五十の手遊び 佐藤拓夫のライター徒然草

2022年5月に50歳になるのを機にエッセイをしたためるブログを始めました。10年続いたら祝杯をあげよう。

書けなくて泣いたこと、ありますか?

 

「記事や文章が書けなくて泣いたこと、ありますか?」

私は一度だけある。出版社の編集者兼ライターとして文章を書いていた頃のことだ。

テーマやあらすじは用意できているし下調べも完璧。でも文章にならないし、言葉が浮かんでこない。日本語らしき文章を書きなぐってみるものの、薄っぺらいキャッチコピーのような残骸がどんどん増えていくだけでまとまらない。あせりばかりが募って、「永遠に脱稿できないのでは」という恐怖感に襲われたある日の朝、出勤した社長を前に「書けません。すみません」と頭を下げた途端、こみあげるものを我慢しきれずに嗚咽していた。
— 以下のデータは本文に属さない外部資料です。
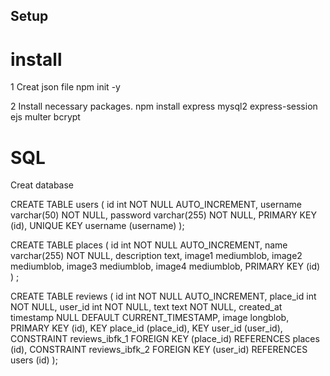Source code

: ## Setup

# install

1 Creat json file
npm init -y

2 Install necessary packages.
npm install express mysql2 express-session ejs multer bcrypt

# SQL
Creat database

CREATE TABLE users (
  id int NOT NULL AUTO_INCREMENT,
  username varchar(50) NOT NULL,
  password varchar(255) NOT NULL,
  PRIMARY KEY (id),
  UNIQUE KEY username (username)
);

CREATE TABLE places (
  id int NOT NULL AUTO_INCREMENT,
  name varchar(255) NOT NULL,
  description text,
  image1 mediumblob,
  image2 mediumblob,
  image3 mediumblob,
  image4 mediumblob,
  PRIMARY KEY (id)
) ;

CREATE TABLE reviews (
  id int NOT NULL AUTO_INCREMENT,
  place_id int NOT NULL,
  user_id int NOT NULL,
  text text NOT NULL,
  created_at timestamp NULL DEFAULT CURRENT_TIMESTAMP,
  image longblob,
  PRIMARY KEY (id),
  KEY place_id (place_id),
  KEY user_id (user_id),
  CONSTRAINT reviews_ibfk_1 FOREIGN KEY (place_id) REFERENCES places (id),
  CONSTRAINT reviews_ibfk_2 FOREIGN KEY (user_id) REFERENCES users (id)
);
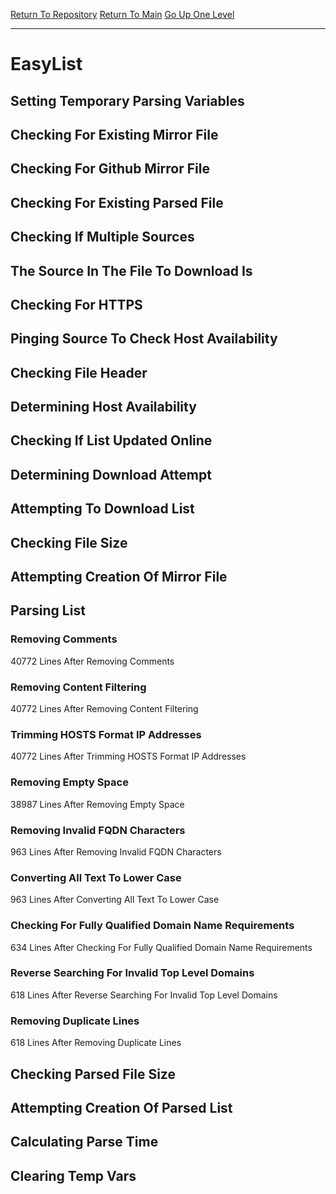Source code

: [Return To Repository](https://github.com/deathbybandaid/piholeparser/)
[Return To Main](https://github.com/deathbybandaid/piholeparser/blob/master/RecentRunLogs/Mainlog.md)
[Go Up One Level](https://github.com/deathbybandaid/piholeparser/blob/master/RecentRunLogs/TopLevelScripts/30-Processing-Blacklists.md)
____________________________________
# EasyList
## Setting Temporary Parsing Variables
## Checking For Existing Mirror File
## Checking For Github Mirror File
## Checking For Existing Parsed File
## Checking If Multiple Sources
## The Source In The File To Download Is
## Checking For HTTPS
## Pinging Source To Check Host Availability
## Checking File Header
## Determining Host Availability
## Checking If List Updated Online
## Determining Download Attempt
## Attempting To Download List
## Checking File Size
## Attempting Creation Of Mirror File
## Parsing List
### Removing Comments
40772 Lines After Removing Comments
### Removing Content Filtering
40772 Lines After Removing Content Filtering
### Trimming HOSTS Format IP Addresses
40772 Lines After Trimming HOSTS Format IP Addresses
### Removing Empty Space
38987 Lines After Removing Empty Space
### Removing Invalid FQDN Characters
963 Lines After Removing Invalid FQDN Characters
### Converting All Text To Lower Case
963 Lines After Converting All Text To Lower Case
### Checking For Fully Qualified Domain Name Requirements
634 Lines After Checking For Fully Qualified Domain Name Requirements
### Reverse Searching For Invalid Top Level Domains
618 Lines After Reverse Searching For Invalid Top Level Domains
### Removing Duplicate Lines
618 Lines After Removing Duplicate Lines
## Checking Parsed File Size
## Attempting Creation Of Parsed List
## Calculating Parse Time
## Clearing Temp Vars
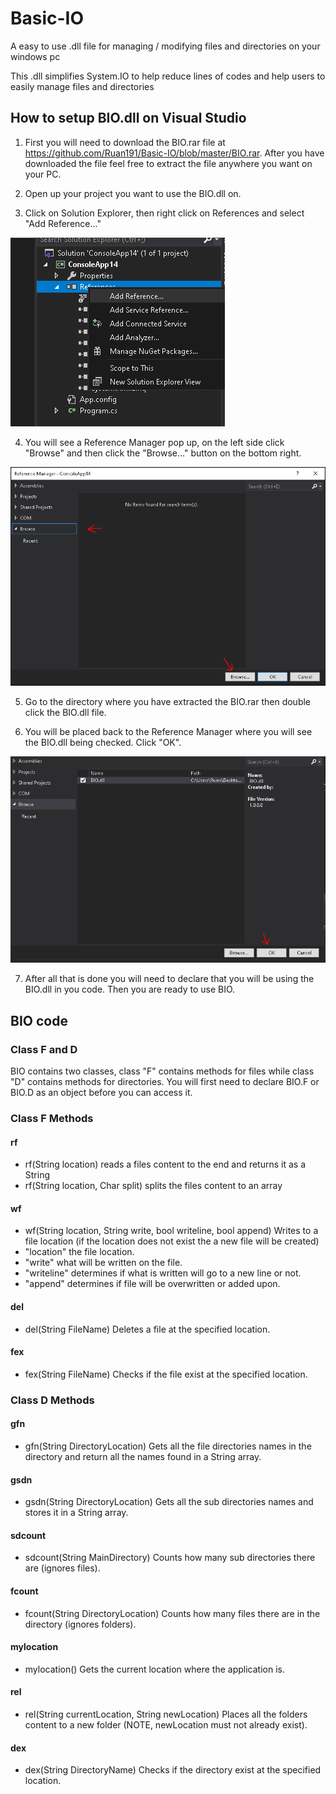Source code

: # Basic-IO
A easy to use .dll file for managing / modifying files and directories on your windows pc

This .dll simplifies System.IO to help reduce lines of codes and help users to easily manage files and directories

## How to setup BIO.dll on Visual Studio

1. First you will need to download the BIO.rar file at https://github.com/Ruan191/Basic-IO/blob/master/BIO.rar. After you have downloaded
   the file feel free to extract the file anywhere you want on your PC.
   
2. Open up your project you want to use the BIO.dll on.

3. Click on Solution Explorer, then right click on References and select "Add Reference..."

![github-large](https://github.com/Ruan191/Basic-IO/blob/master/images/ref.PNG)

4. You will see a Reference Manager pop up, on the left side click "Browse" and then click the "Browse..." button on the bottom right.

![github-large](https://github.com/Ruan191/Basic-IO/blob/master/images/rm.PNG)

5. Go to the directory where you have extracted the BIO.rar then double click the BIO.dll file.

6. You will be placed back to the Reference Manager where you will see the BIO.dll being checked. Click "OK".

![github-large](https://github.com/Ruan191/Basic-IO/blob/master/images/done.PNG)

7. After all that is done you will need to declare that you will be using the BIO.dll in you code. Then you are ready to use BIO.

## BIO code

### Class F and D
BIO contains two classes, class "F" contains methods for files while class "D" contains methods for directories. You will first need to declare BIO.F or BIO.D as an object  before you can access it.

### Class F Methods
#### rf
* rf(String location) reads a files content to the end and returns it as a String
* rf(String location, Char split)  splits the files content to an array

#### wf
* wf(String location, String write, bool writeline, bool append) Writes to a file location (if the location does not exist the a new file will be created) 
* "location" the file location.
* "write" what will be written on the file.
* "writeline" determines if what is written will go to a new line or not.
* "append" determines if file will be overwritten or added upon.

#### del
* del(String FileName) Deletes a file at the specified location.

#### fex
* fex(String FileName) Checks if the file exist at the specified location.

### Class D Methods
#### gfn
* gfn(String DirectoryLocation) Gets all the file directories names in the directory and return all the names found in a String array.

#### gsdn
* gsdn(String DirectoryLocation) Gets all the sub directories names and stores it in a String array.

#### sdcount
* sdcount(String MainDirectory) Counts how many sub directories there are (ignores files).

#### fcount
* fcount(String DirectoryLocation) Counts how many files there are in the directory (ignores folders).

#### mylocation
* mylocation() Gets the current location where the application is.

#### rel
* rel(String currentLocation, String newLocation) Places all the folders content to a new folder (NOTE, newLocation must not already exist).

#### dex
* dex(String DirectoryName) Checks if the directory exist at the specified location.
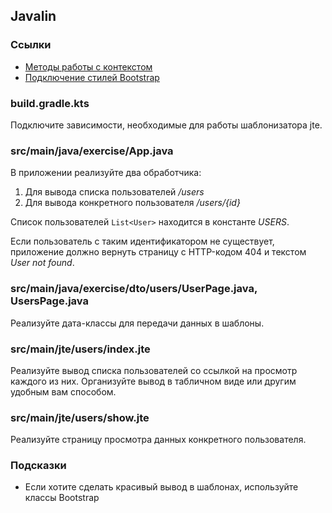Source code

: ## Javalin

### Ссылки

* [Методы работы с контекстом](https://javalin.io/documentation#context)
* [Подключение стилей Bootstrap](https://getbootstrap.com/docs/5.1/getting-started/introduction/#css)

### build.gradle.kts

Подключите зависимости, необходимые для работы шаблонизатора jte.

### src/main/java/exercise/App.java

В приложении реализуйте два обработчика:

1. Для вывода списка пользователей */users*
2. Для вывода конкретного пользователя */users/{id}*

Список пользователей `List<User>` находится в константе *USERS*.

Если пользователь с таким идентификатором не существует, приложение должно вернуть страницу с HTTP-кодом 404 и текстом *User not found*.

### src/main/java/exercise/dto/users/UserPage.java, UsersPage.java

Реализуйте дата-классы для передачи данных в шаблоны.

### src/main/jte/users/index.jte

Реализуйте вывод списка пользователей со ссылкой на просмотр каждого из них. Организуйте вывод в табличном виде или другим удобным вам способом.

### src/main/jte/users/show.jte

Реализуйте страницу просмотра данных конкретного пользователя.

### Подсказки

* Если хотите сделать красивый вывод в шаблонах, используйте классы Bootstrap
今はもう書けなくて泣くことはない。書けなくなっても、どうにかほどほどの内容で書きあげるスキルを身につけているからだ。それがはたして幸せなことなのか、わからない。書けない自分と四つに組み、おろおろとカーソルを行ったり来たりさせながら書くほうが、いい記事や文章や表現にたどりつけるのかもしれないなと思うことは時々ある。

フリーのライターとして独立した今は、雇われスタッフとして記事作成に追われる生活とは無縁だ。だから、あの頃の自分が常に帯同していたひりひりした焦燥感はほとんど忘れかけている。それだけならいいのだが、焦燥感だけでなく危機感も失ってはいまいか。《書く》という行為について、慣れと飽きがきているのだとしたら怖いことだと思う。